• _Source information_

★ ★ ★ ★ ★ ★ ★

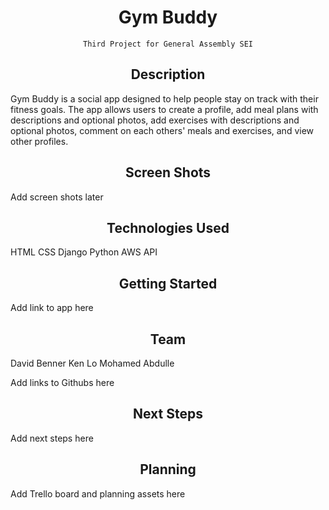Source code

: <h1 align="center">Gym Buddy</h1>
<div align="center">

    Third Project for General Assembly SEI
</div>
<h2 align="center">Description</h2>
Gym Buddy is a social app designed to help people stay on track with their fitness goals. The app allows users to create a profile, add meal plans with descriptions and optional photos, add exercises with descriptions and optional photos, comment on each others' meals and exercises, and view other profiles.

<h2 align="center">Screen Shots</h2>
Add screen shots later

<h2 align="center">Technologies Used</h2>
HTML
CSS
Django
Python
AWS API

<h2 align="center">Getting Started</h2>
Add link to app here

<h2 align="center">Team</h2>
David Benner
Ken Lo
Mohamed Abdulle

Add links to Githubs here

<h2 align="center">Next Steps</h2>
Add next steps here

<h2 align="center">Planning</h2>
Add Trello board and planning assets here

★ ★ ★ ★ ★ ★ ★

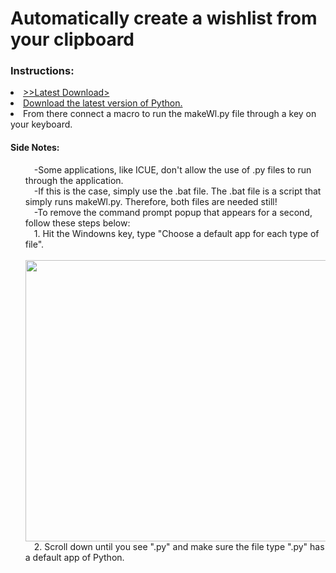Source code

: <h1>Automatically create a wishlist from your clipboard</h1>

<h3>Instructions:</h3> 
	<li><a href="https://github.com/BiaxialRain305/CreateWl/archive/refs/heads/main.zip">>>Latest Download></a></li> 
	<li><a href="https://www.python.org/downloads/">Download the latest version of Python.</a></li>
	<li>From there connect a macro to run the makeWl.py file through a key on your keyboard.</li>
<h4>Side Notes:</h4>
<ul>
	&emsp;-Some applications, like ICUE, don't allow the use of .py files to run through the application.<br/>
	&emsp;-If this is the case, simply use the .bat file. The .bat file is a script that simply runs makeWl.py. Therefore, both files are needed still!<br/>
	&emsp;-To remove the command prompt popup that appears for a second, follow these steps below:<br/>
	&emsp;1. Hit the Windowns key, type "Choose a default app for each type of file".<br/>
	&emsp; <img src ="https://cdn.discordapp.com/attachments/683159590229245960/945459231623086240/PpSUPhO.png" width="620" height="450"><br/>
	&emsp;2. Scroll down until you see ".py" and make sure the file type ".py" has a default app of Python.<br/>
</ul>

★ ★ ★ ★ ★ ★ ★

• _Exercise description_
Which lines of the records above hold the word "href"? Copy each one out.

• _Written solution_
	<li><a href="https://github.com/BiaxialRain305/CreateWl/archive/refs/heads/main.zip">>>Latest Download></a></li> 
	<li><a href="https://www.python.org/downloads/">Download the latest version of Python.</a></li>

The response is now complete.